A brief recap of what we learned on Wednesday night at Chief’s on Broadway:

Mary means business.

The Church Choir loves their bricks.

Moms have all the answers even when you are stuck in an elevator.

Even being stuck in an elevator is not that bad if it ends with you hanging out in Eric Church’s green room.
Wednesday was the eighth night of Church’s “To Beat the Devil” residency at Chief’s. There were thunderstorms rolling through Nashville, and perhaps that accounts for the series of weirdness that unfolded on the six floors of Chief’s.

Not during the show. In fact, the show itself might have been one of the very best of the eight so far. “Damn,” Church said after a particularly rousing rendition of one of the crowd’s favorites. “I broke a sweat.”

In that way, this was one of the most tour-like of the residency shows. Drinks were flowing (and sometimes spilled). The crowd was appropriately rowdy but also appreciative. Woos were shouted, tears were shed, hands were clapped. You know, the usual.
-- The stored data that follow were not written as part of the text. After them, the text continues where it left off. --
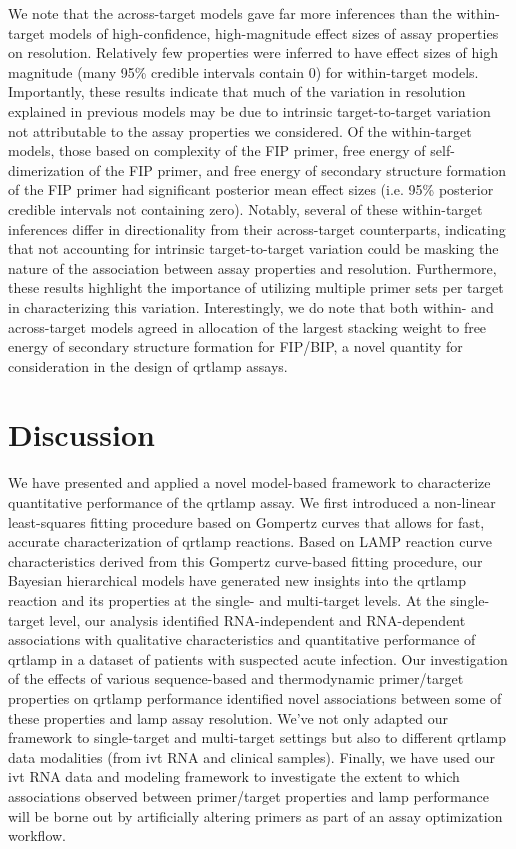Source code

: \documentclass[../thesis.tex]{subfiles}
\begin{document}
We note that the across-target models gave far more inferences than the within-target models of high-confidence, high-magnitude effect sizes of assay properties on resolution. Relatively few properties were inferred to have effect sizes of high magnitude (many 95\% credible intervals contain 0) for within-target models. Importantly, these results indicate that much of the variation in resolution explained in previous models may be due to intrinsic target-to-target variation not attributable to the assay properties we considered. Of the within-target models, those based on complexity of the FIP primer, free energy of self-dimerization of the FIP primer, and free energy of secondary structure formation of the FIP primer had significant posterior mean effect sizes (i.e. 95\% posterior credible intervals not containing zero). Notably, several of these within-target inferences differ in directionality from their across-target counterparts, indicating that not accounting for intrinsic target-to-target variation could be masking the nature of the association between assay properties and resolution. Furthermore, these results highlight the importance of utilizing multiple primer sets per target in characterizing this variation. Interestingly, we do note that both within- and across-target models agreed in allocation of the largest stacking weight to free energy of secondary structure formation for FIP/BIP, a novel quantity for consideration in the design of \gls{qrtlamp} assays.


\section{Discussion \label{sec:discussion}}
We have presented and applied a novel model-based framework to characterize quantitative performance of the \gls{qrtlamp} assay. We first introduced a non-linear least-squares fitting procedure based on Gompertz curves that allows for fast, accurate characterization of \gls{qrtlamp} reactions. Based on LAMP reaction curve characteristics derived from this Gompertz curve-based fitting procedure, our Bayesian hierarchical models  have generated new insights into the \gls{qrtlamp} reaction and its properties at the single- and multi-target levels. At the single-target level, our analysis identified RNA-independent and RNA-dependent associations with qualitative characteristics and quantitative performance of \gls{qrtlamp} in a dataset of patients with suspected acute infection. Our investigation of the effects of various sequence-based and thermodynamic primer/target properties on \gls{qrtlamp} performance identified novel associations between some of these properties and \gls{lamp} assay resolution. We've not only adapted our framework to single-target and multi-target settings but also to different \gls{qrtlamp} data modalities (from \gls{ivt} RNA and clinical samples). Finally, we have used our \gls{ivt} RNA data and modeling framework to investigate the extent to which associations observed between primer/target properties and \gls{lamp} performance will be borne out by artificially altering primers as part of an assay optimization workflow. 
\end{document}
One of the lucky 389 who scored a ticket for the night was Brande from Lincoln, Illinois. She was wearing a t-shirt she’d made herself that featured her brick ID number from the brick digitally deeded to each Church Choir member. On the back, the shirt read simply: “Church Choir/Army of Friday Night Soldiers.”

“Eric is a guy that it feels like you could hang out with at the local hole in the wall,” Brande said. And in many ways, that’s what Wednesday night felt like—some friends hanging out with Church while he told some stories and played some songs.
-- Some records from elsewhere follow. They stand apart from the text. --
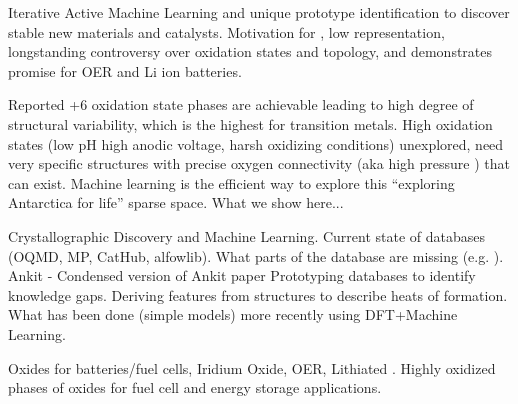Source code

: Iterative Active Machine Learning and unique prototype identification to discover stable new materials and catalysts.
Motivation for , low representation, longstanding controversy over oxidation states and topology, and demonstrates promise for OER and Li ion batteries.

Reported +6 oxidation state phases are achievable leading to high degree of structural variability, which is the highest for transition metals.
High oxidation states (low pH high anodic voltage, harsh oxidizing conditions) unexplored, need very specific structures with precise oxygen connectivity (aka high pressure ) that can exist.
Machine learning is the efficient way to explore this “exploring Antarctica for life” sparse space.
What we show here...


Crystallographic Discovery and Machine Learning.
Current state of databases (OQMD, MP, CatHub, alfowlib).
What parts of the database are missing (e.g. ).
Ankit - Condensed version of Ankit paper
Prototyping databases to identify knowledge gaps.
Deriving features from structures to describe heats of formation.
What has been done (simple models) more recently using DFT+Machine Learning.


Oxides for batteries/fuel cells, Iridium Oxide, OER, Lithiated .
Highly oxidized phases of oxides for fuel cell and energy storage applications.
Many of them have been following him for two decades. That includes Mary from Massachusetts, who was attending her 79th Church show, in locations that range from Maine to Washington state.
The first came in 2006. “I saw him,” she says, “when he was opening for Stupid.”

In other words, Rascal Flatts.

That part of Church’s journey was chronicled during the residency show. It was around that time that Brandie and Aaron were encountering some difficulties with a Chief’s elevator. The two lifelong friends were making their way from the sixth floor to the second floor, switching up the vibe from rooftop to dueling pianos. It was Brandie’s 27th birthday.

“We don’t usually go out on a Wednesday night,” she said, almost apologetically, as if anyone in the history of Chief’s on Broadway would pass judgement on someone for going out on a Wednesday.

But this particular Wednesday was different. When the elevator stopped moving, it was a little funny at first.

“Well,” Aaron thought, “that’s never happened before.”

“Luckily,” Brandie said, “we’re pretty laid back.”

So as the minutes passed, she called some friends. She tweeted. The duo sat on the floor of the elevator.
“Finally,” she said, “I called my mom, because she’s my go-to.”

With Mother’s Day just a few days away, it should come as no surprise that Brandie’s mom had very sound advice for someone trapped in an elevator:

Call 911.

Conserve your phone battery.

Stop tweeting.

Around the time Church was finishing his show, Brandie and Aaron were just being sprung from the elevator. The building’s namesake immediately knew what to do.

“I want to meet them,” he said.

The venue had already bought them some drinks for their trouble, but now they were walking into Chief’s Den, the private area where Church spends his time before and after each residency show. This is where the Whiskey JYPSI flows freely. This is where the walls are covered with sports and music posters from Church’s childhood, everything from the Charlotte Hornets to UNC to Hank Williams Jr.

And this is where, on Wednesday, Brandie and Aaron found themselves walking up to Eric Church, who promptly introduced himself with, “Hi, I’m Eric.”

They talked about the night’s events, both on stage and on elevator. “He was really cool,” Brandie said, “and really normal.”

All in all, a pretty good 27th birthday: watched a basketball game, got free drinks, met Eric Church. And the night was still young, as Brandie and Aaron headed out into the Nashville night.

“I think,” she said, “we’re going to take the stairs.”